Hello!
I hope someone can help me with what I'm sure is a simple issue cos I'm stumped!
I have a bunch of variables which are all indexed by the same variable (called specimen) and I want to pairwise inner join all of these variables together on specimen in separate outputs. I have created the macro below to help automate this:
%macro inner;
%let i = 1;
%let j = 2;
%do %while(&i < 3);
PROC SQL;
CREATE TABLE LI1_HOM_&i._&j AS SELECT
A.VAR_&i.,
B.VAR_&j
FROM LI1_HOM_&i A
INNER JOIN LI1_HOM_&j B
ON A.SPECIMEN=B.SPECIMEN
;
%let j = %eval(&j + 1);
%if &j = 4 %then %do;
%let i = %eval(&i + 1);
%let j = %eval(&i + 1);
%end;
%end;
%mend;
I know that the code does what I want up to the %if statement, as the expected outputs appear. However, the code then tries to create tables where i = 1 and j keeps increasing suggesting that the %if statement isn't working.

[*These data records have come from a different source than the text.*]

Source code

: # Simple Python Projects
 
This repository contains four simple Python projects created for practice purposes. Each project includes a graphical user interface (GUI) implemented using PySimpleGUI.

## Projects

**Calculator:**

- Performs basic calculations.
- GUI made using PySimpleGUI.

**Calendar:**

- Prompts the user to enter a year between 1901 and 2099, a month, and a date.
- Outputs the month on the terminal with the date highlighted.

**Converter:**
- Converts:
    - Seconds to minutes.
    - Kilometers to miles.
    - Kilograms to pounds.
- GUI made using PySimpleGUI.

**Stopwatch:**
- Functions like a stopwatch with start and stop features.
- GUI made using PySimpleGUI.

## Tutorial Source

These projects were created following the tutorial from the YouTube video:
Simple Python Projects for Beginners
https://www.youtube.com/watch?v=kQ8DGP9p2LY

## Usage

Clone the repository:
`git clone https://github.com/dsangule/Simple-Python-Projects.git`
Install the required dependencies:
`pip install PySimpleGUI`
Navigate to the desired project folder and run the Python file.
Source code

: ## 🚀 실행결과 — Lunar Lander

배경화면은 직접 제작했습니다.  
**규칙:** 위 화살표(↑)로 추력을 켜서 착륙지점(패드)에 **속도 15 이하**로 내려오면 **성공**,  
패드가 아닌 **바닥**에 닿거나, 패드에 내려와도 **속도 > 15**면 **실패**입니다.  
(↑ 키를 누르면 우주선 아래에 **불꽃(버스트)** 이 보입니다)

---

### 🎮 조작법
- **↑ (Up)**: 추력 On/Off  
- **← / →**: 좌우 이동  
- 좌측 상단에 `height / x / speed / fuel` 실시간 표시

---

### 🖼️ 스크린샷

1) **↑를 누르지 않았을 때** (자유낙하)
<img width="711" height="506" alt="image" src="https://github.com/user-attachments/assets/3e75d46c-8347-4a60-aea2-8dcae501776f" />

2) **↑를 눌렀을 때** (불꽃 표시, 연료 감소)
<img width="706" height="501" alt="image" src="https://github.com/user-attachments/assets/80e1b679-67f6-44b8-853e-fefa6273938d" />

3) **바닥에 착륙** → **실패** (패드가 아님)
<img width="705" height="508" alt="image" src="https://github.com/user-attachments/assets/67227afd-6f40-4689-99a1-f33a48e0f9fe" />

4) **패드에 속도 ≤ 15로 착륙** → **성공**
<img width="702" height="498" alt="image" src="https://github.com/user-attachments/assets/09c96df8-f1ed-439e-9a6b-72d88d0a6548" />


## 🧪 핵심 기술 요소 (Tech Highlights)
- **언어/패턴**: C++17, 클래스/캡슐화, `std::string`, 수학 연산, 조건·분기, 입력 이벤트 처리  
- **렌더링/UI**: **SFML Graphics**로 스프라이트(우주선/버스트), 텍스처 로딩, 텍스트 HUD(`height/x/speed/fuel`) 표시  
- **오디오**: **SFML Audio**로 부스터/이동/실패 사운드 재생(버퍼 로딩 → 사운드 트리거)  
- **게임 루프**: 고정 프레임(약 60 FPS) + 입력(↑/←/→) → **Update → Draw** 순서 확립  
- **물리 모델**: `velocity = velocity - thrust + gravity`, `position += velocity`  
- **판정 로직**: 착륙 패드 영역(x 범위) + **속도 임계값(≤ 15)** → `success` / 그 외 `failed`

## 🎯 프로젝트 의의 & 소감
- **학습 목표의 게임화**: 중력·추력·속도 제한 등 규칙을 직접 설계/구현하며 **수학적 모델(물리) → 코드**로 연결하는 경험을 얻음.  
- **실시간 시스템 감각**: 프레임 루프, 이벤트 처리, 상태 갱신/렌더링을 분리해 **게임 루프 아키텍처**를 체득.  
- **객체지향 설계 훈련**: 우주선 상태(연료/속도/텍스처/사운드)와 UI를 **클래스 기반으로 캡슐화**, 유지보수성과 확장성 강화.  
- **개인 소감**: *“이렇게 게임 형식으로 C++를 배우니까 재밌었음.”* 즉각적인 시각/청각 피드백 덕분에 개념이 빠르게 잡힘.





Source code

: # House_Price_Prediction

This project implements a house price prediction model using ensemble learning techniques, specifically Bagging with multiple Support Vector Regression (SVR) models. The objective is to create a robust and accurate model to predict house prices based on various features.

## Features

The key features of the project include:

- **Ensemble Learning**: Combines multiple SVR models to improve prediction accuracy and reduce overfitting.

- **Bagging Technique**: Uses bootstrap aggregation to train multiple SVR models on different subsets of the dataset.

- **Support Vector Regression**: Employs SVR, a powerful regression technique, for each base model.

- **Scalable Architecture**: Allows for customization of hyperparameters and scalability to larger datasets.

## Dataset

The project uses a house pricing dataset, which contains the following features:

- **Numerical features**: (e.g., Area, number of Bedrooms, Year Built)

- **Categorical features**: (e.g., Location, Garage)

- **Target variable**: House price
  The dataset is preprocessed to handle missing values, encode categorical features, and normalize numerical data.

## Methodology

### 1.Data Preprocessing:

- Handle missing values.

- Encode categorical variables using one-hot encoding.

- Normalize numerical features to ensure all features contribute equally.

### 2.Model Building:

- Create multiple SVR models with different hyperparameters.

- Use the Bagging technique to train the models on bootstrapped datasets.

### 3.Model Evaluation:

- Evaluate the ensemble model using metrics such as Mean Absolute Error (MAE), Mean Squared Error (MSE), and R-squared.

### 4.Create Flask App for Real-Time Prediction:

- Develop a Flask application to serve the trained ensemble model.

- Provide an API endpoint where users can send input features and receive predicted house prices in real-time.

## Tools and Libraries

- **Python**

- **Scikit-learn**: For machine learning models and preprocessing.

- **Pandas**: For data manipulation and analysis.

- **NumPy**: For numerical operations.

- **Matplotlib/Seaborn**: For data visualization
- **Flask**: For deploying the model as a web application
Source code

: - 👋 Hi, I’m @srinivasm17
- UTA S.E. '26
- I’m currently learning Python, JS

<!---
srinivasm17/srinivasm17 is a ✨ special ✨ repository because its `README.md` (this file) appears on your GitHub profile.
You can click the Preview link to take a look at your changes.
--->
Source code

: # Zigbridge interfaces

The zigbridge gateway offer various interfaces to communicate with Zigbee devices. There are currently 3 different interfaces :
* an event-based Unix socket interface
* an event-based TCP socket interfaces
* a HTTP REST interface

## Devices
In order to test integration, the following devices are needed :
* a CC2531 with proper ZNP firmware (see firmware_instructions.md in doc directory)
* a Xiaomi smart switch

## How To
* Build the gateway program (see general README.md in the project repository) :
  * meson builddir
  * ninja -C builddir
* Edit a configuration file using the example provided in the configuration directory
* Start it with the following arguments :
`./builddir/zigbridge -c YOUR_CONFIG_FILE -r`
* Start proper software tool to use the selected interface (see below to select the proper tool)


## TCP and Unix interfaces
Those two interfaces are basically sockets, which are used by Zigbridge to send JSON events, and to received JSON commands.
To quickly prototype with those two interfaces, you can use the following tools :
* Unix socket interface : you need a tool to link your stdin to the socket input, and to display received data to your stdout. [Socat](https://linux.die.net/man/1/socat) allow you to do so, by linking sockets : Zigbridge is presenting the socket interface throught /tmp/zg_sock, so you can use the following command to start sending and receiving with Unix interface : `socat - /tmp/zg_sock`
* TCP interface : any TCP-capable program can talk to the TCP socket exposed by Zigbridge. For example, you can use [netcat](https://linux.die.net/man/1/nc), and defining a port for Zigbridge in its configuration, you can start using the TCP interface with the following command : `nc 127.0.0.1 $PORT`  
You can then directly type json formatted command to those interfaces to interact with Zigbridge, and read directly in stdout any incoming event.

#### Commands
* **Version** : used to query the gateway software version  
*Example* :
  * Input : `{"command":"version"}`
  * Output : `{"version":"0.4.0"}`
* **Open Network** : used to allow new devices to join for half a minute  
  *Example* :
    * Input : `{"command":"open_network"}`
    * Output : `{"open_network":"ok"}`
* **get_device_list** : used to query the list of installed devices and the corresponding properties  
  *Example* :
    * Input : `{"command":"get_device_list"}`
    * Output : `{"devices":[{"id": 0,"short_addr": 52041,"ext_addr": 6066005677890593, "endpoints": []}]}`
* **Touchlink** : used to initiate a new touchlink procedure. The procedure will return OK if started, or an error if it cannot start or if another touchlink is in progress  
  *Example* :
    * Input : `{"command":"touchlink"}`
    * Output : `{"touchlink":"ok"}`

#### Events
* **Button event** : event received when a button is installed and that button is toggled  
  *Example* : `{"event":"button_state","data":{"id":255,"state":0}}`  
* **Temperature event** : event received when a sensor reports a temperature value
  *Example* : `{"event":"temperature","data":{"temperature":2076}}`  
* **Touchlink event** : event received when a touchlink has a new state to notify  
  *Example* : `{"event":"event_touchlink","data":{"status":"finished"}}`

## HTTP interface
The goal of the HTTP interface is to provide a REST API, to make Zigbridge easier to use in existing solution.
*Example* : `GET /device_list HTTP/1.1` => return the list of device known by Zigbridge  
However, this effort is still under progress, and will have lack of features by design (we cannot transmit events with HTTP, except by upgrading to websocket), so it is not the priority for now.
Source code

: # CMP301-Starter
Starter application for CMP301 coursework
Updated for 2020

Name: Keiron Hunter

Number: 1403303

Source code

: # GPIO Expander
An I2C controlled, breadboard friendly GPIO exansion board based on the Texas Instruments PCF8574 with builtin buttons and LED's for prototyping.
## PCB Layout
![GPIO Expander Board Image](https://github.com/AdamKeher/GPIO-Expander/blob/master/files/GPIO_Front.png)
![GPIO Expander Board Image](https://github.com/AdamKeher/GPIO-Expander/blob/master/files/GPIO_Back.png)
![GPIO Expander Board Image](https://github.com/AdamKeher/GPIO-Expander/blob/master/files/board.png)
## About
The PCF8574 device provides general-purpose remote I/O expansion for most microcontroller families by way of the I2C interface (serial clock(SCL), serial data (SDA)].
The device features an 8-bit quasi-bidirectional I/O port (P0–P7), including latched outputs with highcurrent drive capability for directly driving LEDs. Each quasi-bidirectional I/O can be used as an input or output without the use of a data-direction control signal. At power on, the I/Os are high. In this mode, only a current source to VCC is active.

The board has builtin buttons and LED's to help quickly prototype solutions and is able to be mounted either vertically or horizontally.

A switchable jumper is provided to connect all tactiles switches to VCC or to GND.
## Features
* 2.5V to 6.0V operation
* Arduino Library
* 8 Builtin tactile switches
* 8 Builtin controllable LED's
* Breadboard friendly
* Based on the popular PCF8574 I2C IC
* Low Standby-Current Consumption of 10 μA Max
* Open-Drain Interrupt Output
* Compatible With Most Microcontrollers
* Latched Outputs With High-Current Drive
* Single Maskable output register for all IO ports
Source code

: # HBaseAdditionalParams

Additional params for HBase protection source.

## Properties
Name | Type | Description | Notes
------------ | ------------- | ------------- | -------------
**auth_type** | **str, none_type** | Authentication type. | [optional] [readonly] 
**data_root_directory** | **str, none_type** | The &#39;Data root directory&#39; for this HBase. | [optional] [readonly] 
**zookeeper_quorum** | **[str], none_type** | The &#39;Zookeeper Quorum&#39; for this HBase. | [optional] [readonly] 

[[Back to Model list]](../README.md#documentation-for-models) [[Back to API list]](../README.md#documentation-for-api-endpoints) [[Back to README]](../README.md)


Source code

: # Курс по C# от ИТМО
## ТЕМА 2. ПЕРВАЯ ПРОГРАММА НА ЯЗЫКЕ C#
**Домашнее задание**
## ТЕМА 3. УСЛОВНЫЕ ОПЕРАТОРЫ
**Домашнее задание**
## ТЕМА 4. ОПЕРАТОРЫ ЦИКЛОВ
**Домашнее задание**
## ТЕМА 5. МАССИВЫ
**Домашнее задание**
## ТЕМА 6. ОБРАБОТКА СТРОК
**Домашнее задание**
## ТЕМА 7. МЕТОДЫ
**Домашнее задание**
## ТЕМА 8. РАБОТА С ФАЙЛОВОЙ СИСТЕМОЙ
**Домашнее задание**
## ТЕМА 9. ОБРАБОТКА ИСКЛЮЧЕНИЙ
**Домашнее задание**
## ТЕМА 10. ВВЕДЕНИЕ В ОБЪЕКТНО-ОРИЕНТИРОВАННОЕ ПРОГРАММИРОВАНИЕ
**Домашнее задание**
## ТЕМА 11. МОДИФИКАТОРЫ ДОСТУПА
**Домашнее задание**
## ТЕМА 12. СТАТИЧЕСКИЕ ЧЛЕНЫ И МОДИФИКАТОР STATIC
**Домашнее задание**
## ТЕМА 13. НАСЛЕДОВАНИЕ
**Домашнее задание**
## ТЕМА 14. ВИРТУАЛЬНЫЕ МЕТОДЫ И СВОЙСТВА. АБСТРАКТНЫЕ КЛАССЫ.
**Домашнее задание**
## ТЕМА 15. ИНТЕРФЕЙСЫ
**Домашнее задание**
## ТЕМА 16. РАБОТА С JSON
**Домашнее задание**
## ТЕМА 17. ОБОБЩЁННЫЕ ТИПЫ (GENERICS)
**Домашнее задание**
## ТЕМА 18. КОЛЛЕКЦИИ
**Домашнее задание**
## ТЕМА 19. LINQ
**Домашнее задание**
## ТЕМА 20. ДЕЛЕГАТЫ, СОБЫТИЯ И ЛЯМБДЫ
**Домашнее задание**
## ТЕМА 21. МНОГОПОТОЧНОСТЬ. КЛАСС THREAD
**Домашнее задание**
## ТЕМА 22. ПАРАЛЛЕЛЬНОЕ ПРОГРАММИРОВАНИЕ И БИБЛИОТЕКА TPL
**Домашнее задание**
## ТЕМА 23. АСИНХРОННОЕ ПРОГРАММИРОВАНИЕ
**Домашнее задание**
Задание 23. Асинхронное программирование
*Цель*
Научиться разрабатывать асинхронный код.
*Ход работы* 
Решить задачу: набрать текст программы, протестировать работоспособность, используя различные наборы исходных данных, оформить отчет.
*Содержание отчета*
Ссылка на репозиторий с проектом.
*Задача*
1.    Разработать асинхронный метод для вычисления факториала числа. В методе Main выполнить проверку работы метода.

The %if statement is designed to add 1 to i and to set j to i + 1 and then start joining more variables. In this (limited) test, the maximum value of i is 2 and the maximum value of j is 3 (so there will be 6 outputs) but once the macro works it will be used for much higher values of i and j.
Can someone explain what is going wrong with the %if statement?
I am using SAS 9.4 and working in Enterprise Guide 7.1.
Many thanks,
Mike
Why would you want to increment the loop counters manually?
Why aren't you just using normal iterative DO loops?
%do i=1 %to 3 ;
%do j=&i+1 %to 4 ;
...
%end;
%end;
First thing that jumps out at me is:
%let j = %eval(&i + 1);
Did you mean to set j to i+1?
Second off, really not a good idea to create lots of datasets of the same data, its just going to make your life harder coding with it.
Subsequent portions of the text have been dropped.